(Source data)
──────

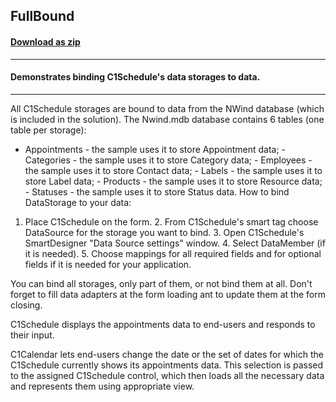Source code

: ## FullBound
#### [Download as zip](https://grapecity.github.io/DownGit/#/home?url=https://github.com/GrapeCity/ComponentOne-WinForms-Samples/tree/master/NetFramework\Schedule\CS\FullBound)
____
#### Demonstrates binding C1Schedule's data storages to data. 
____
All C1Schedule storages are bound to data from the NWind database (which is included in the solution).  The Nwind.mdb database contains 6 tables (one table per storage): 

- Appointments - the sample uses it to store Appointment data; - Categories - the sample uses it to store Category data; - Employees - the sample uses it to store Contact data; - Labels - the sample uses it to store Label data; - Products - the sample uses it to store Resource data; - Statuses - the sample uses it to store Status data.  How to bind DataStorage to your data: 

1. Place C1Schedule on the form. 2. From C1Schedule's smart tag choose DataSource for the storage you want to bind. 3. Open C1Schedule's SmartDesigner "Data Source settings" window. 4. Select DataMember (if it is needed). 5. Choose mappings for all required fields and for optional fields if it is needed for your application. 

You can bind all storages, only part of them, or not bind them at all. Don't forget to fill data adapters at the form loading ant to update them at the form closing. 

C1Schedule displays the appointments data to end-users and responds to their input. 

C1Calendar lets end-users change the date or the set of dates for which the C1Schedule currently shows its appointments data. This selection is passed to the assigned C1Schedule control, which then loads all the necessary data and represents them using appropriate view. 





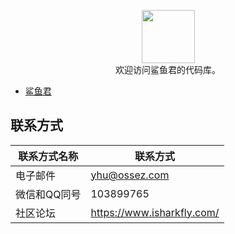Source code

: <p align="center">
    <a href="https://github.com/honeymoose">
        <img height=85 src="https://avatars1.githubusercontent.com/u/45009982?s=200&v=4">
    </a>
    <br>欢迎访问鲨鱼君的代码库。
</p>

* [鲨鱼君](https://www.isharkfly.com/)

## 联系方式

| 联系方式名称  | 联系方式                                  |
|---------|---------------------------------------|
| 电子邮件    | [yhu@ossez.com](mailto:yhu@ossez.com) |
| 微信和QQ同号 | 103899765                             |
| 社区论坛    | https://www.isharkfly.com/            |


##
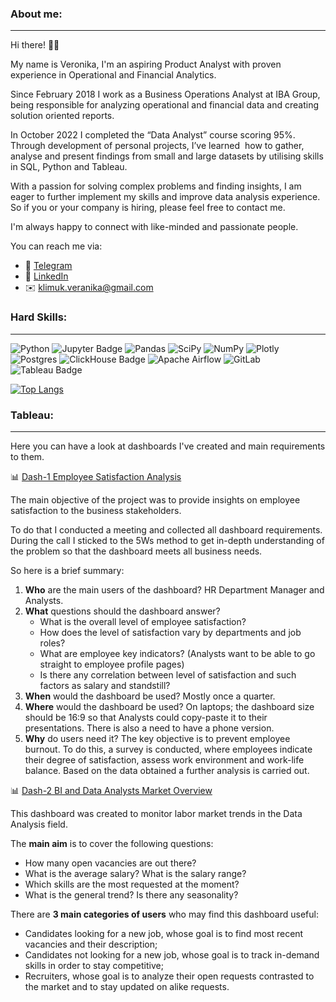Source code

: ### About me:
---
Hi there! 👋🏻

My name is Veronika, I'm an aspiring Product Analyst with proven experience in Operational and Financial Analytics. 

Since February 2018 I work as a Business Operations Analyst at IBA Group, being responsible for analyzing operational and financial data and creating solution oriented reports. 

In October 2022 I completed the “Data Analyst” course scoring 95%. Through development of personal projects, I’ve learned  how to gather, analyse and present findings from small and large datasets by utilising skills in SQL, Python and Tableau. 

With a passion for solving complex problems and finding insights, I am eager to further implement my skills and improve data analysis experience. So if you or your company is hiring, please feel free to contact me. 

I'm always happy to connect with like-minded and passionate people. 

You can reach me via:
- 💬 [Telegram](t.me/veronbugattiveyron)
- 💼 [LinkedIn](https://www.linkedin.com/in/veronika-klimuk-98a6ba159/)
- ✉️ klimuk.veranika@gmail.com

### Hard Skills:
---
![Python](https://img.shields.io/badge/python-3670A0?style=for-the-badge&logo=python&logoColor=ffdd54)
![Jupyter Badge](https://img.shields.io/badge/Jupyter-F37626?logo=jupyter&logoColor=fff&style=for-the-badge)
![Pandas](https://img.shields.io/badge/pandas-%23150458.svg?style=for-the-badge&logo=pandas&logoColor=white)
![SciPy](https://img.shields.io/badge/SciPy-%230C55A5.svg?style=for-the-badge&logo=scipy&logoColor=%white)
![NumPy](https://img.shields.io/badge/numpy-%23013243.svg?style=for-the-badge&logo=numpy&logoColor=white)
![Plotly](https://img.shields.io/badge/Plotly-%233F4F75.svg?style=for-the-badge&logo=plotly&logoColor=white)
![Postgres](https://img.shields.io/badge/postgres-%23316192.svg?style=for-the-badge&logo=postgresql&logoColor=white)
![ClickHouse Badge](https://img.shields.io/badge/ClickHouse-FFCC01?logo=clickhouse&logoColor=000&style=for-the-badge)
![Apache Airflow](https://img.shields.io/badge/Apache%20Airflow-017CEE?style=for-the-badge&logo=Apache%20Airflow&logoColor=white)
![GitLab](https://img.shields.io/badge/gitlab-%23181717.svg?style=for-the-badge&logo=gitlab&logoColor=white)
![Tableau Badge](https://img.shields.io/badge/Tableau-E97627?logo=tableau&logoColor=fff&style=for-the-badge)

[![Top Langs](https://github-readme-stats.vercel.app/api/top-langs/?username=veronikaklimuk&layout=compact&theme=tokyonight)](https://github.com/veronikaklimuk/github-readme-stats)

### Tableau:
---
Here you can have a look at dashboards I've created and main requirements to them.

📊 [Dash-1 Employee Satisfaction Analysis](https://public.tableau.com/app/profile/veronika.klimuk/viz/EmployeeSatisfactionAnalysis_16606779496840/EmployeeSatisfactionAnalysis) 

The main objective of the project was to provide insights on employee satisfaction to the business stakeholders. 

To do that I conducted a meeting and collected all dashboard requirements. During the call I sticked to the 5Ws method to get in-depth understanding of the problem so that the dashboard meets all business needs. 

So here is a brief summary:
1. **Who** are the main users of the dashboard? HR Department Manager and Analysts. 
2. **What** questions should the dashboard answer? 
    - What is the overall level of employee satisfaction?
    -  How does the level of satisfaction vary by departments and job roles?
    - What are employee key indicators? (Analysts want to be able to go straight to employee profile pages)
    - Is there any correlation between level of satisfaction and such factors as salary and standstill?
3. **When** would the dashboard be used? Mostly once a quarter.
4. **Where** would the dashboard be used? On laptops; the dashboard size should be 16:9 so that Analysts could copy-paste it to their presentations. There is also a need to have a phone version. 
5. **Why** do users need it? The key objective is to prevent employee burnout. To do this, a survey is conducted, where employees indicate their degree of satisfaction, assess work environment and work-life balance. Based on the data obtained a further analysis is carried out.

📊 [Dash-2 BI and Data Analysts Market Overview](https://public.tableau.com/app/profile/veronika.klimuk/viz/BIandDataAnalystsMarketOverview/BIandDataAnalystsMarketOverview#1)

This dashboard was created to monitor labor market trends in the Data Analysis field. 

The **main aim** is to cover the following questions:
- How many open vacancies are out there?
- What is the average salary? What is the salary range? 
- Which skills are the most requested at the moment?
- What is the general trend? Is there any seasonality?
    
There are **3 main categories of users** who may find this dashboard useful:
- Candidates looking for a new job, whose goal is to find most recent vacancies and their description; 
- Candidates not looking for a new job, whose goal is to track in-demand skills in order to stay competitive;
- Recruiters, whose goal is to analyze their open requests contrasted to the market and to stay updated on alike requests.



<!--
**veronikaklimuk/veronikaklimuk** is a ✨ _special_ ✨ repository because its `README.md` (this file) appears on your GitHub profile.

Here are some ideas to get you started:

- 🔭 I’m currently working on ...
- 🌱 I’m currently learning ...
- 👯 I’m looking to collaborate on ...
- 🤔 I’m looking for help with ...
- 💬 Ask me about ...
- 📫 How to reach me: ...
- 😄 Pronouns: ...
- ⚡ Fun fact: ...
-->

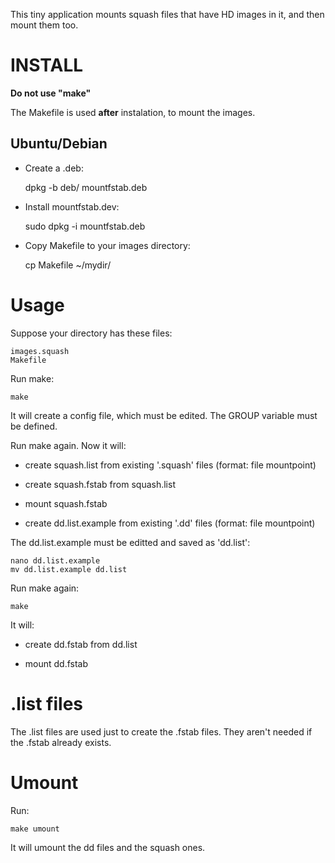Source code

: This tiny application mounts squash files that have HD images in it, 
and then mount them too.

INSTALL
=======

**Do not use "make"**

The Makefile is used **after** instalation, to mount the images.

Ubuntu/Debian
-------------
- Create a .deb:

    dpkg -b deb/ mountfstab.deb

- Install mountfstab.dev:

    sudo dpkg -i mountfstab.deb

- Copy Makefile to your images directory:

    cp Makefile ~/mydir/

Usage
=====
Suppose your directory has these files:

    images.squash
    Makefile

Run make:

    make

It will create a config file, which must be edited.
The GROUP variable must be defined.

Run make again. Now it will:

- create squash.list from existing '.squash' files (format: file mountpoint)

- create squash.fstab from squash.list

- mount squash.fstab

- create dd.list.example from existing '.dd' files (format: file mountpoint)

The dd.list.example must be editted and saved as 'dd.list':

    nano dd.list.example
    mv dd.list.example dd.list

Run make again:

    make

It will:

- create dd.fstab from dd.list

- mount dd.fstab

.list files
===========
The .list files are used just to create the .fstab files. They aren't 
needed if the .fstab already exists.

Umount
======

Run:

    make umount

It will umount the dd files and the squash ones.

──────

> [About this exercise] In the entries above, find the line with "images.squash" and the line with "nano dd.list.example", then restate word for word both of them and every line between, with nothing more.

> [Response box]
    images.squash
    Makefile

Run make:

    make

It will create a config file, which must be edited.
The GROUP variable must be defined.

Run make again. Now it will:

- create squash.list from existing '.squash' files (format: file mountpoint)

- create squash.fstab from squash.list

- mount squash.fstab

- create dd.list.example from existing '.dd' files (format: file mountpoint)

The dd.list.example must be editted and saved as 'dd.list':

    nano dd.list.example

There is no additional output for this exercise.